Collected data entries

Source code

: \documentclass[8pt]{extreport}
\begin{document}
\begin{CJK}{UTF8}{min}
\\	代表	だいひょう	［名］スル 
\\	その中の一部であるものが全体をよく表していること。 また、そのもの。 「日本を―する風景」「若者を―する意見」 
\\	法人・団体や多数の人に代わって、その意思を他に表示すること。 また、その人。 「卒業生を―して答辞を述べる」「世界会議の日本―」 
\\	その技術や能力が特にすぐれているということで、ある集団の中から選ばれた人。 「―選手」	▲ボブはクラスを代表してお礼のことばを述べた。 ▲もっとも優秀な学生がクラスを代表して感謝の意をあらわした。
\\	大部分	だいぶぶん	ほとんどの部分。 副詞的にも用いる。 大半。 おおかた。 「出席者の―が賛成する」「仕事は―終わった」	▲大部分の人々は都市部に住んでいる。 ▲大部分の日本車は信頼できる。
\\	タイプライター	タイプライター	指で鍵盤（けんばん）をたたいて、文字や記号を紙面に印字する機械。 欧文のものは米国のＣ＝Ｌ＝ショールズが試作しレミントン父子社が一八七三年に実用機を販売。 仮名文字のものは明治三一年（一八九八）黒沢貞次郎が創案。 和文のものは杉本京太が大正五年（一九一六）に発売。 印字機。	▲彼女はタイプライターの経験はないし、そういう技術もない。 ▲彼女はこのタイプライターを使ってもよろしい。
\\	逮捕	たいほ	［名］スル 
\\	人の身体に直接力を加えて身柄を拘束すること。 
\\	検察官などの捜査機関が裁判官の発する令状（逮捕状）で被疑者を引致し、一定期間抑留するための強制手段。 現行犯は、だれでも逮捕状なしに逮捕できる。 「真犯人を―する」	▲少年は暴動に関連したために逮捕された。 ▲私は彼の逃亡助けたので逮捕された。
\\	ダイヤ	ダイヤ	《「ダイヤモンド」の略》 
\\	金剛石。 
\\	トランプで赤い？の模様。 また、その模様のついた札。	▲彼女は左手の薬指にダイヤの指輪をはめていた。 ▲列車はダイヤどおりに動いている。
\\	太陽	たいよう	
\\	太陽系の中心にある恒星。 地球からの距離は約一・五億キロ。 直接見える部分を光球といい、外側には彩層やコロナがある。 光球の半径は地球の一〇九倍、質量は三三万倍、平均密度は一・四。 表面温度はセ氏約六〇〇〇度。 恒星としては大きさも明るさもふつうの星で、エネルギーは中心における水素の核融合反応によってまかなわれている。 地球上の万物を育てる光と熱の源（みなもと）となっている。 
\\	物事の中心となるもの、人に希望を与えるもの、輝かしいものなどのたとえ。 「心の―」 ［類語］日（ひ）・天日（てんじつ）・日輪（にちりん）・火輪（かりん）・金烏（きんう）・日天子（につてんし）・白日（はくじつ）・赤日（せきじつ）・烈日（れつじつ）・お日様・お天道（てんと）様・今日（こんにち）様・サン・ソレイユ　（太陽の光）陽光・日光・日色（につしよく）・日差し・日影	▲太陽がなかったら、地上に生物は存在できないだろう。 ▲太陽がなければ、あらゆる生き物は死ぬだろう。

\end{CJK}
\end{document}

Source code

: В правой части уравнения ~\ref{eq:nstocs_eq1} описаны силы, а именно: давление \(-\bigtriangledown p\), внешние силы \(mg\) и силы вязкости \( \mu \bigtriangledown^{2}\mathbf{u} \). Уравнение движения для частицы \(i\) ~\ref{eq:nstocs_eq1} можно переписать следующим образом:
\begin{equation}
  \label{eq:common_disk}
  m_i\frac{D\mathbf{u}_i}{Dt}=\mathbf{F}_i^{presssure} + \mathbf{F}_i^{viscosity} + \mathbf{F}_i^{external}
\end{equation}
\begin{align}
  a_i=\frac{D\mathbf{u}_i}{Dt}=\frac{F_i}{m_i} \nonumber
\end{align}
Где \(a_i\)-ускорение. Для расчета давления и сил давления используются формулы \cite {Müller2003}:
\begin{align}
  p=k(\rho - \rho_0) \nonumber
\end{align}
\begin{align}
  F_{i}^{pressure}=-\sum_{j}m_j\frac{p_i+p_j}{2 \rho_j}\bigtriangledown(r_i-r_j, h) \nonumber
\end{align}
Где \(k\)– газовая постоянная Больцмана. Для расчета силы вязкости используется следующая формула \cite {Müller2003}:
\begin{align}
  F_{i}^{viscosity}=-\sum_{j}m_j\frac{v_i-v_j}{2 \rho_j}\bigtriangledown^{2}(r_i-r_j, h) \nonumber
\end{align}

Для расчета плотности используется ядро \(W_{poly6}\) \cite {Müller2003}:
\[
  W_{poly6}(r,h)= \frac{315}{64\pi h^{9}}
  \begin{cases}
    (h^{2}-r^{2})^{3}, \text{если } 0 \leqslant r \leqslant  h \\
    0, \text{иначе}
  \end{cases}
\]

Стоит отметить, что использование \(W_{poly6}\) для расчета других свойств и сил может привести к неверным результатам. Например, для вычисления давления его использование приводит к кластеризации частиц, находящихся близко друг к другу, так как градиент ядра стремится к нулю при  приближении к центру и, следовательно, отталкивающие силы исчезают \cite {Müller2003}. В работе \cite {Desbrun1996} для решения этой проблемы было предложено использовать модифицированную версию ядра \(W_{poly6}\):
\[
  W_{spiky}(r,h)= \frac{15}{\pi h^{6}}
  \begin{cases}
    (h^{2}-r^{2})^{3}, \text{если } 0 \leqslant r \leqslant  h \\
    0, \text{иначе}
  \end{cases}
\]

▸ Task statement
Your response must contain all of the records, copied exactly.

▸ Your solution
Source code

: \documentclass[8pt]{extreport}
\begin{document}
\begin{CJK}{UTF8}{min}
\\	代表	だいひょう	［名］スル 
\\	その中の一部であるものが全体をよく表していること。 また、そのもの。 「日本を―する風景」「若者を―する意見」 
\\	法人・団体や多数の人に代わって、その意思を他に表示すること。 また、その人。 「卒業生を―して答辞を述べる」「世界会議の日本―」 
\\	その技術や能力が特にすぐれているということで、ある集団の中から選ばれた人。 「―選手」	▲ボブはクラスを代表してお礼のことばを述べた。 ▲もっとも優秀な学生がクラスを代表して感謝の意をあらわした。
\\	大部分	だいぶぶん	ほとんどの部分。 副詞的にも用いる。 大半。 おおかた。 「出席者の―が賛成する」「仕事は―終わった」	▲大部分の人々は都市部に住んでいる。 ▲大部分の日本車は信頼できる。
\\	タイプライター	タイプライター	指で鍵盤（けんばん）をたたいて、文字や記号を紙面に印字する機械。 欧文のものは米国のＣ＝Ｌ＝ショールズが試作しレミントン父子社が一八七三年に実用機を販売。 仮名文字のものは明治三一年（一八九八）黒沢貞次郎が創案。 和文のものは杉本京太が大正五年（一九一六）に発売。 印字機。	▲彼女はタイプライターの経験はないし、そういう技術もない。 ▲彼女はこのタイプライターを使ってもよろしい。
\\	逮捕	たいほ	［名］スル 
\\	人の身体に直接力を加えて身柄を拘束すること。 
\\	検察官などの捜査機関が裁判官の発する令状（逮捕状）で被疑者を引致し、一定期間抑留するための強制手段。 現行犯は、だれでも逮捕状なしに逮捕できる。 「真犯人を―する」	▲少年は暴動に関連したために逮捕された。 ▲私は彼の逃亡助けたので逮捕された。
\\	ダイヤ	ダイヤ	《「ダイヤモンド」の略》 
\\	金剛石。 
\\	トランプで赤い？の模様。 また、その模様のついた札。	▲彼女は左手の薬指にダイヤの指輪をはめていた。 ▲列車はダイヤどおりに動いている。
\\	太陽	たいよう	
\\	太陽系の中心にある恒星。 地球からの距離は約一・五億キロ。 直接見える部分を光球といい、外側には彩層やコロナがある。 光球の半径は地球の一〇九倍、質量は三三万倍、平均密度は一・四。 表面温度はセ氏約六〇〇〇度。 恒星としては大きさも明るさもふつうの星で、エネルギーは中心における水素の核融合反応によってまかなわれている。 地球上の万物を育てる光と熱の源（みなもと）となっている。 
\\	物事の中心となるもの、人に希望を与えるもの、輝かしいものなどのたとえ。 「心の―」 ［類語］日（ひ）・天日（てんじつ）・日輪（にちりん）・火輪（かりん）・金烏（きんう）・日天子（につてんし）・白日（はくじつ）・赤日（せきじつ）・烈日（れつじつ）・お日様・お天道（てんと）様・今日（こんにち）様・サン・ソレイユ　（太陽の光）陽光・日光・日色（につしよく）・日差し・日影	▲太陽がなかったら、地上に生物は存在できないだろう。 ▲太陽がなければ、あらゆる生き物は死ぬだろう。

\end{CJK}
\end{document}

Source code

: В правой части уравнения ~\ref{eq:nstocs_eq1} описаны силы, а именно: давление \(-\bigtriangledown p\), внешние силы \(mg\) и силы вязкости \( \mu \bigtriangledown^{2}\mathbf{u} \). Уравнение движения для частицы \(i\) ~\ref{eq:nstocs_eq1} можно переписать следующим образом:
\begin{equation}
  \label{eq:common_disk}
  m_i\frac{D\mathbf{u}_i}{Dt}=\mathbf{F}_i^{presssure} + \mathbf{F}_i^{viscosity} + \mathbf{F}_i^{external}
\end{equation}
\begin{align}
  a_i=\frac{D\mathbf{u}_i}{Dt}=\frac{F_i}{m_i} \nonumber
\end{align}
Где \(a_i\)-ускорение. Для расчета давления и сил давления используются формулы \cite {Müller2003}:
\begin{align}
  p=k(\rho - \rho_0) \nonumber
\end{align}
\begin{align}
  F_{i}^{pressure}=-\sum_{j}m_j\frac{p_i+p_j}{2 \rho_j}\bigtriangledown(r_i-r_j, h) \nonumber
\end{align}
Где \(k\)– газовая постоянная Больцмана. Для расчета силы вязкости используется следующая формула \cite {Müller2003}:
\begin{align}
  F_{i}^{viscosity}=-\sum_{j}m_j\frac{v_i-v_j}{2 \rho_j}\bigtriangledown^{2}(r_i-r_j, h) \nonumber
\end{align}

Для расчета плотности используется ядро \(W_{poly6}\) \cite {Müller2003}:
\[
  W_{poly6}(r,h)= \frac{315}{64\pi h^{9}}
  \begin{cases}
    (h^{2}-r^{2})^{3}, \text{если } 0 \leqslant r \leqslant  h \\
    0, \text{иначе}
  \end{cases}
\]

Стоит отметить, что использование \(W_{poly6}\) для расчета других свойств и сил может привести к неверным результатам. Например, для вычисления давления его использование приводит к кластеризации частиц, находящихся близко друг к другу, так как градиент ядра стремится к нулю при  приближении к центру и, следовательно, отталкивающие силы исчезают \cite {Müller2003}. В работе \cite {Desbrun1996} для решения этой проблемы было предложено использовать модифицированную версию ядра \(W_{poly6}\):
\[
  W_{spiky}(r,h)= \frac{15}{\pi h^{6}}
  \begin{cases}
    (h^{2}-r^{2})^{3}, \text{если } 0 \leqslant r \leqslant  h \\
    0, \text{иначе}
  \end{cases}
\]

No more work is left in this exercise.